(Stored items from a collection)
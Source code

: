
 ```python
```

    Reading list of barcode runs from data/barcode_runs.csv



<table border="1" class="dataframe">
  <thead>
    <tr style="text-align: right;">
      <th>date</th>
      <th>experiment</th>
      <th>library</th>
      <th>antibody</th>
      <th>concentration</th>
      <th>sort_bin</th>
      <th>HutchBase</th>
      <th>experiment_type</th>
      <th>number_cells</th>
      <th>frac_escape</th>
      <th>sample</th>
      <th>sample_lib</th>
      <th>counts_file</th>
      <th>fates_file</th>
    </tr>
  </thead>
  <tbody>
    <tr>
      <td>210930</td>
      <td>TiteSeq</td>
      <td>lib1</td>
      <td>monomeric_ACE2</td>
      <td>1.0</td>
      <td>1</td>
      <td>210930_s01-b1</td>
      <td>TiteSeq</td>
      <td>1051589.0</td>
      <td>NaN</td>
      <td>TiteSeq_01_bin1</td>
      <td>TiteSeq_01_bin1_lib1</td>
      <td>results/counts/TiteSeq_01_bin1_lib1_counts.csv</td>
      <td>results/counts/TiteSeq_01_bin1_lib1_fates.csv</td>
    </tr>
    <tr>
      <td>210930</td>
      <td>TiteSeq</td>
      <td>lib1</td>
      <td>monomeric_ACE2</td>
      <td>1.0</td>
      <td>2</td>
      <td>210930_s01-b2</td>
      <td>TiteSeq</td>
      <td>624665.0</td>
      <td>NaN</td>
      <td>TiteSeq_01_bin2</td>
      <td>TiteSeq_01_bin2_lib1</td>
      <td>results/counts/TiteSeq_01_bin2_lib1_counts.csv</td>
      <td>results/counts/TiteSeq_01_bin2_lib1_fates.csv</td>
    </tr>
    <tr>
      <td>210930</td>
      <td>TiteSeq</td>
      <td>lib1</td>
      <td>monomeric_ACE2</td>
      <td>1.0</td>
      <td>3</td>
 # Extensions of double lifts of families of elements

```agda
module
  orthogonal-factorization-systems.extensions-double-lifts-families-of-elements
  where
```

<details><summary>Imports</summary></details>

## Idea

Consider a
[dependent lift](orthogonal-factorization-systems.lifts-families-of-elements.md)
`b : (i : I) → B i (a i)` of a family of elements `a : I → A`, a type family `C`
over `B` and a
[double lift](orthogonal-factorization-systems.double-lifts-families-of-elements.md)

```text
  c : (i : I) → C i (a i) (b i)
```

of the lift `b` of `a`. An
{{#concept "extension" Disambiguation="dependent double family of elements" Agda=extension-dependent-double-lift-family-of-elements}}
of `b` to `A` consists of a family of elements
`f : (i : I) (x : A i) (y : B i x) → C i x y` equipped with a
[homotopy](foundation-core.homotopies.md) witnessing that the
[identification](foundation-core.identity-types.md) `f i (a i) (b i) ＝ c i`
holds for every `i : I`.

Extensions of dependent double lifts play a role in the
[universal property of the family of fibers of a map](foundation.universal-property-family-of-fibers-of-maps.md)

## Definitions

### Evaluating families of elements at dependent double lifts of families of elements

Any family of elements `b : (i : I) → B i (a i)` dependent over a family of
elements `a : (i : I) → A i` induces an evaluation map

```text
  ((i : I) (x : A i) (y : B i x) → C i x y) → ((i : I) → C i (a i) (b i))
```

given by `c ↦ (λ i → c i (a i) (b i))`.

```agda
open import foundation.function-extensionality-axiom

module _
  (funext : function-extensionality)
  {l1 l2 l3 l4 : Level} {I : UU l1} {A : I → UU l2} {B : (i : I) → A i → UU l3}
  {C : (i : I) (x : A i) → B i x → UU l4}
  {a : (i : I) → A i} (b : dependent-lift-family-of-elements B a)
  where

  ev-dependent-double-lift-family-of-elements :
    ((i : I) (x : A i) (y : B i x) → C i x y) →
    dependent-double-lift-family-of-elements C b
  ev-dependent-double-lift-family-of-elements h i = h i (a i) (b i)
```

▶ _What you should do_
Each of the entries above is to be repeated exactly.

▶ _Answer space_
Source code

:
 ```python
```

    Reading list of barcode runs from data/barcode_runs.csv



<table border="1" class="dataframe">
  <thead>
    <tr style="text-align: right;">
      <th>date</th>
      <th>experiment</th>
      <th>library</th>
      <th>antibody</th>
      <th>concentration</th>
      <th>sort_bin</th>
      <th>HutchBase</th>
      <th>experiment_type</th>
      <th>number_cells</th>
      <th>frac_escape</th>
      <th>sample</th>
      <th>sample_lib</th>
      <th>counts_file</th>
      <th>fates_file</th>
    </tr>
  </thead>
  <tbody>
    <tr>
      <td>210930</td>
      <td>TiteSeq</td>
      <td>lib1</td>
      <td>monomeric_ACE2</td>
      <td>1.0</td>
      <td>1</td>
      <td>210930_s01-b1</td>
      <td>TiteSeq</td>
      <td>1051589.0</td>
      <td>NaN</td>
      <td>TiteSeq_01_bin1</td>
      <td>TiteSeq_01_bin1_lib1</td>
      <td>results/counts/TiteSeq_01_bin1_lib1_counts.csv</td>
      <td>results/counts/TiteSeq_01_bin1_lib1_fates.csv</td>
    </tr>
    <tr>
      <td>210930</td>
      <td>TiteSeq</td>
      <td>lib1</td>
      <td>monomeric_ACE2</td>
      <td>1.0</td>
      <td>2</td>
      <td>210930_s01-b2</td>
      <td>TiteSeq</td>
      <td>624665.0</td>
      <td>NaN</td>
      <td>TiteSeq_01_bin2</td>
      <td>TiteSeq_01_bin2_lib1</td>
      <td>results/counts/TiteSeq_01_bin2_lib1_counts.csv</td>
      <td>results/counts/TiteSeq_01_bin2_lib1_fates.csv</td>
    </tr>
    <tr>
      <td>210930</td>
      <td>TiteSeq</td>
      <td>lib1</td>
      <td>monomeric_ACE2</td>
      <td>1.0</td>
      <td>3</td>
 # Extensions of double lifts of families of elements

```agda
module
  orthogonal-factorization-systems.extensions-double-lifts-families-of-elements
  where
```

<details><summary>Imports</summary></details>

## Idea

Consider a
[dependent lift](orthogonal-factorization-systems.lifts-families-of-elements.md)
`b : (i : I) → B i (a i)` of a family of elements `a : I → A`, a type family `C`
over `B` and a
[double lift](orthogonal-factorization-systems.double-lifts-families-of-elements.md)

```text
  c : (i : I) → C i (a i) (b i)
```

of the lift `b` of `a`. An
{{#concept "extension" Disambiguation="dependent double family of elements" Agda=extension-dependent-double-lift-family-of-elements}}
of `b` to `A` consists of a family of elements
`f : (i : I) (x : A i) (y : B i x) → C i x y` equipped with a
[homotopy](foundation-core.homotopies.md) witnessing that the
[identification](foundation-core.identity-types.md) `f i (a i) (b i) ＝ c i`
holds for every `i : I`.

Extensions of dependent double lifts play a role in the
[universal property of the family of fibers of a map](foundation.universal-property-family-of-fibers-of-maps.md)

## Definitions

### Evaluating families of elements at dependent double lifts of families of elements

Any family of elements `b : (i : I) → B i (a i)` dependent over a family of
elements `a : (i : I) → A i` induces an evaluation map

```text
  ((i : I) (x : A i) (y : B i x) → C i x y) → ((i : I) → C i (a i) (b i))
```

given by `c ↦ (λ i → c i (a i) (b i))`.

```agda
open import foundation.function-extensionality-axiom

module _
  (funext : function-extensionality)
  {l1 l2 l3 l4 : Level} {I : UU l1} {A : I → UU l2} {B : (i : I) → A i → UU l3}
  {C : (i : I) (x : A i) → B i x → UU l4}
  {a : (i : I) → A i} (b : dependent-lift-family-of-elements B a)
  where

  ev-dependent-double-lift-family-of-elements :
    ((i : I) (x : A i) (y : B i x) → C i x y) →
    dependent-double-lift-family-of-elements C b
  ev-dependent-double-lift-family-of-elements h i = h i (a i) (b i)
```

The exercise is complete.